The process you describe uses a symmetric algorithm, where the same key is used to sign or encrypt the token, and then to verify or decrypt it. This would be appropriate for tokens that are being created and consumed by the same application - for instance, a web app sending a token to the browser, and reading it back from the request.
If one application is creating the token to be used by a different one, it should use an asymmetric algorithm:
- To encrypt something, you take a public key, apply the encryption algorithm, and end up with a string that can only be decrypted with the private key. A common analogy is that the public key acts like a padlock: anyone can snap it shut, but only the holder of the private key can open it afterwards.
- To sign something, you take a private key, apply the signing algorithm, and end up with a message readable by anybody, and verifiable by anyone with the public key. The analogy is that the public key is like a sample of someone's signature: it's not sufficient to forge their signature, but it is sufficient to tell if a signature is real.
In your case, you need the application generating the token to sign it using a private key, which only that application knows. The corresponding public key can then be shared to every user of the service, and stored in the configuration of the application that needs to verify the token.
You don't specify what library you're using, so it's hard to be specific, but what you need to look for is the option to sign your token rather than encrypt it. Then you (or whoever controls the other application) distribute the public key to every endpoint that needs to verify it, and verify that it contains a signature with the expected algorithm and key.
For instance, using the lcobucci/jwt
library, the application creating the token would look like this:
use Lcobucci\JWT\Builder;
use Lcobucci\JWT\Signer\Key;
use Lcobucci\JWT\Signer\Rsa\Sha256;
$signer = new Sha256();
$privateKey = new Key('file://{path to your private key}');
$token = (new Builder())->withClaim('some', 'claim')

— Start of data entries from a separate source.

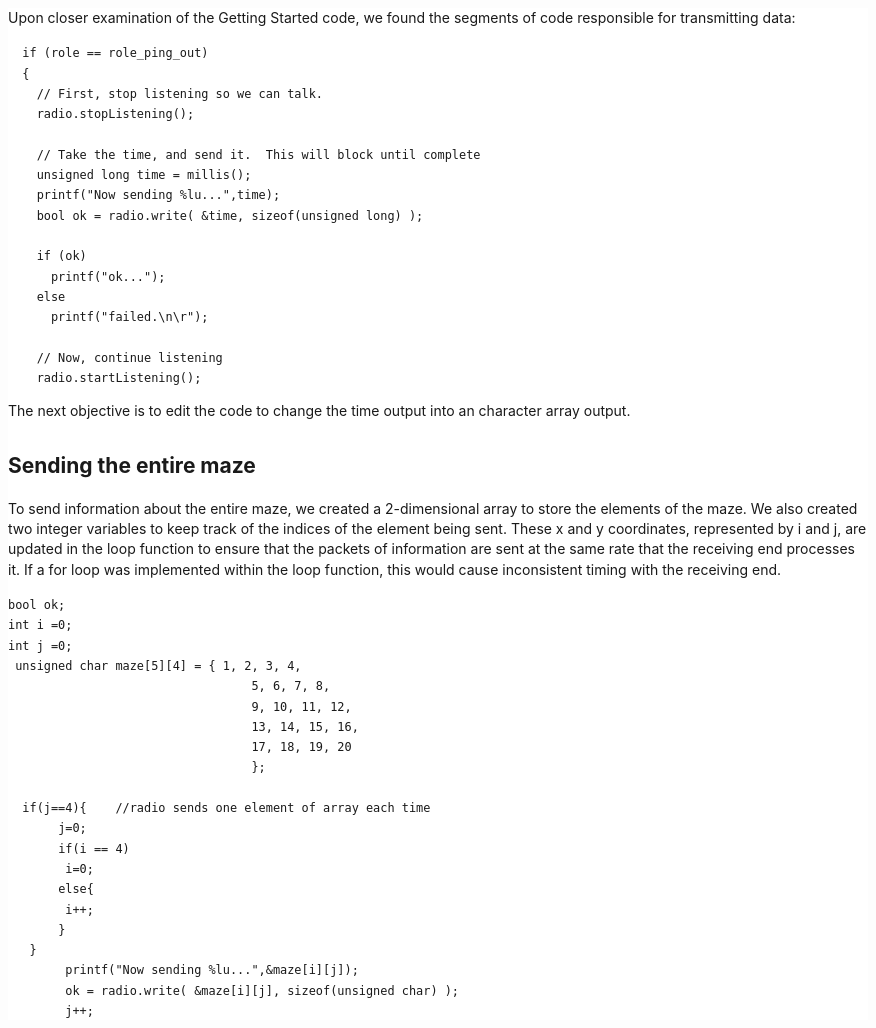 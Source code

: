 Upon closer examination of the Getting Started code, we found the segments of code responsible for transmitting data:

```
  if (role == role_ping_out)
  {
    // First, stop listening so we can talk.
    radio.stopListening();

    // Take the time, and send it.  This will block until complete
    unsigned long time = millis();
    printf("Now sending %lu...",time);
    bool ok = radio.write( &time, sizeof(unsigned long) );
    
    if (ok)
      printf("ok...");
    else
      printf("failed.\n\r");

    // Now, continue listening
    radio.startListening();
```
The next objective is to edit the code to change the time output into an character array output.

## Sending the entire maze
To send information about the entire maze, we created a 2-dimensional array to store the elements of the maze. We also created two integer variables to keep track of the indices of the element being sent. These x and y coordinates, represented by i and j, are updated in the loop function to ensure that the packets of information are sent at the same rate that the receiving end processes it. If a for loop was implemented within the loop function, this would cause inconsistent timing with the receiving end.

```
bool ok;
int i =0;
int j =0;
 unsigned char maze[5][4] = { 1, 2, 3, 4,
                                  5, 6, 7, 8,
                                  9, 10, 11, 12, 
                                  13, 14, 15, 16, 
                                  17, 18, 19, 20
                                  };

  if(j==4){    //radio sends one element of array each time
       j=0;
       if(i == 4)
        i=0;
       else{
        i++;
       }
   }
        printf("Now sending %lu...",&maze[i][j]);
        ok = radio.write( &maze[i][j], sizeof(unsigned char) );
        j++;
```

->getToken($signer, $privateKey);
and the application receiving it would verify it like this:
use Lcobucci\JWT\Parser;
use Lcobucci\JWT\Signer\Key;
$publicKey = new Key('file://{path to your public key}');
$token = (new Parser())->parse('{token taken from request}');
if ( $token->verify($signer, $publicKey) ) {
var_dump($token->getClaims());
}
else {
echo 'Token does not have valid signature!';
}
As an aside, if you're checking tokens against a known list in a database, you don't really need JWT, you can just use something like a GUID and store the extra data against that in the database. The idea of a JWT is that you don't need any prior knowledge, and rely on checking the signature and the claims inside the token (e.g. using an "expires at" claim to avoid an attacker reusing an old token they found in logs). This trades off the length and complexity of the token for allowing a decentralized and stateless application to read the tokens.